▸ **Assigned task**
Leaving the pictures out, print the lines from the first line of the listing through the line containing "- **Cloud Computing**: AWS, Google", exactly as they read, and no others.

▸ **Record set**
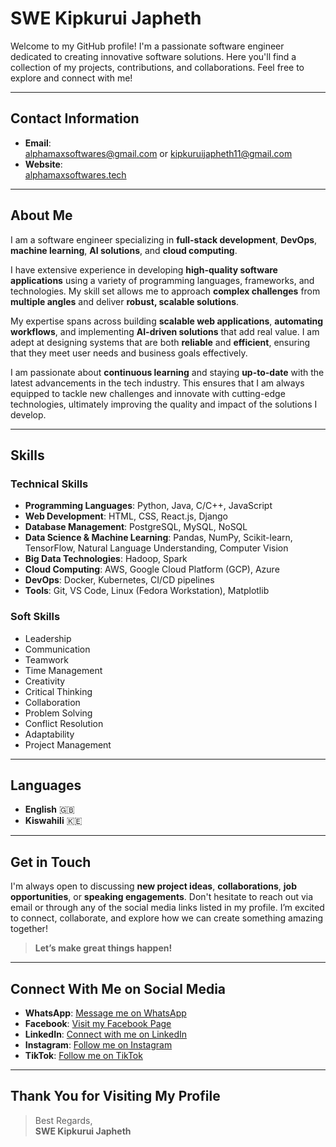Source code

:# SWE Kipkurui Japheth

Welcome to my GitHub profile! I'm a passionate software engineer dedicated to creating innovative software solutions. Here you'll find a collection of my projects, contributions, and collaborations. Feel free to explore and connect with me!

---

## Contact Information

- **Email**:  
  [alphamaxsoftwares@gmail.com](mailto:alphamaxsoftwares@gmail.com) or [kipkuruijapheth11@gmail.com](mailto:kipkuruijapheth11@gmail.com)  
- **Website**:  
  [alphamaxsoftwares.tech](https://alphamaxsoftwares.tech/)

---

## About Me

I am a software engineer specializing in **full-stack development**, **DevOps**, **machine learning**, **AI solutions**, and **cloud computing**.

I have extensive experience in developing **high-quality software applications** using a variety of programming languages, frameworks, and technologies. My skill set allows me to approach **complex challenges** from **multiple angles** and deliver **robust, scalable solutions**.

My expertise spans across building **scalable web applications**, **automating workflows**, and implementing **AI-driven solutions** that add real value. I am adept at designing systems that are both **reliable** and **efficient**, ensuring that they meet user needs and business goals effectively.

I am passionate about **continuous learning** and staying **up-to-date** with the latest advancements in the tech industry. This ensures that I am always equipped to tackle new challenges and innovate with cutting-edge technologies, ultimately improving the quality and impact of the solutions I develop.

---

## Skills

### Technical Skills
- **Programming Languages**: Python, Java, C/C++, JavaScript  
- **Web Development**: HTML, CSS, React.js, Django  
- **Database Management**: PostgreSQL, MySQL, NoSQL  
- **Data Science & Machine Learning**: Pandas, NumPy, Scikit-learn, TensorFlow, Natural Language Understanding, Computer Vision  
- **Big Data Technologies**: Hadoop, Spark  
- **Cloud Computing**: AWS, Google Cloud Platform (GCP), Azure  
- **DevOps**: Docker, Kubernetes, CI/CD pipelines  
- **Tools**: Git, VS Code, Linux (Fedora Workstation), Matplotlib  

### Soft Skills
- Leadership  
- Communication  
- Teamwork  
- Time Management  
- Creativity  
- Critical Thinking  
- Collaboration  
- Problem Solving  
- Conflict Resolution  
- Adaptability  
- Project Management  

---

## Languages

- **English** 🇬🇧  
- **Kiswahili** 🇰🇪  

---

## Get in Touch

I'm always open to discussing **new project ideas**, **collaborations**, **job opportunities**, or **speaking engagements**. Don't hesitate to reach out via email or through any of the social media links listed in my profile. I’m excited to connect, collaborate, and explore how we can create something amazing together!

> **Let’s make great things happen!**

---

## Connect With Me on Social Media

- **WhatsApp**: [Message me on WhatsApp](https://wa.me/message/NVO42HJZB34IM1)  
- **Facebook**: [Visit my Facebook Page](https://www.facebook.com/alphamaxsoftwares/)  
- **LinkedIn**: [Connect with me on LinkedIn](https://www.linkedin.com/in/alphamax-software-international/)  
- **Instagram**: [Follow me on Instagram](https://instagram.com/alphamaxsoftwares)  
- **TikTok**: [Follow me on TikTok](https://www.tiktok.com/@alphamaxsoftwares)  

---

## Thank You for Visiting My Profile

> Best Regards,    
> **SWE Kipkurui Japheth**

▸ **Solution below**
Source code

:# SWE Kipkurui Japheth

Welcome to my GitHub profile! I'm a passionate software engineer dedicated to creating innovative software solutions. Here you'll find a collection of my projects, contributions, and collaborations. Feel free to explore and connect with me!

---

## Contact Information

- **Email**:  
  [alphamaxsoftwares@gmail.com](mailto:alphamaxsoftwares@gmail.com) or [kipkuruijapheth11@gmail.com](mailto:kipkuruijapheth11@gmail.com)  
- **Website**:  
  [alphamaxsoftwares.tech](https://alphamaxsoftwares.tech/)

---

## About Me

I am a software engineer specializing in **full-stack development**, **DevOps**, **machine learning**, **AI solutions**, and **cloud computing**.

I have extensive experience in developing **high-quality software applications** using a variety of programming languages, frameworks, and technologies. My skill set allows me to approach **complex challenges** from **multiple angles** and deliver **robust, scalable solutions**.

My expertise spans across building **scalable web applications**, **automating workflows**, and implementing **AI-driven solutions** that add real value. I am adept at designing systems that are both **reliable** and **efficient**, ensuring that they meet user needs and business goals effectively.

I am passionate about **continuous learning** and staying **up-to-date** with the latest advancements in the tech industry. This ensures that I am always equipped to tackle new challenges and innovate with cutting-edge technologies, ultimately improving the quality and impact of the solutions I develop.

---

## Skills

### Technical Skills
- **Programming Languages**: Python, Java, C/C++, JavaScript  
- **Web Development**: HTML, CSS, React.js, Django  
- **Database Management**: PostgreSQL, MySQL, NoSQL  
- **Data Science & Machine Learning**: Pandas, NumPy, Scikit-learn, TensorFlow, Natural Language Understanding, Computer Vision  
- **Big Data Technologies**: Hadoop, Spark  
- **Cloud Computing**: AWS, Google Cloud Platform (GCP), Azure  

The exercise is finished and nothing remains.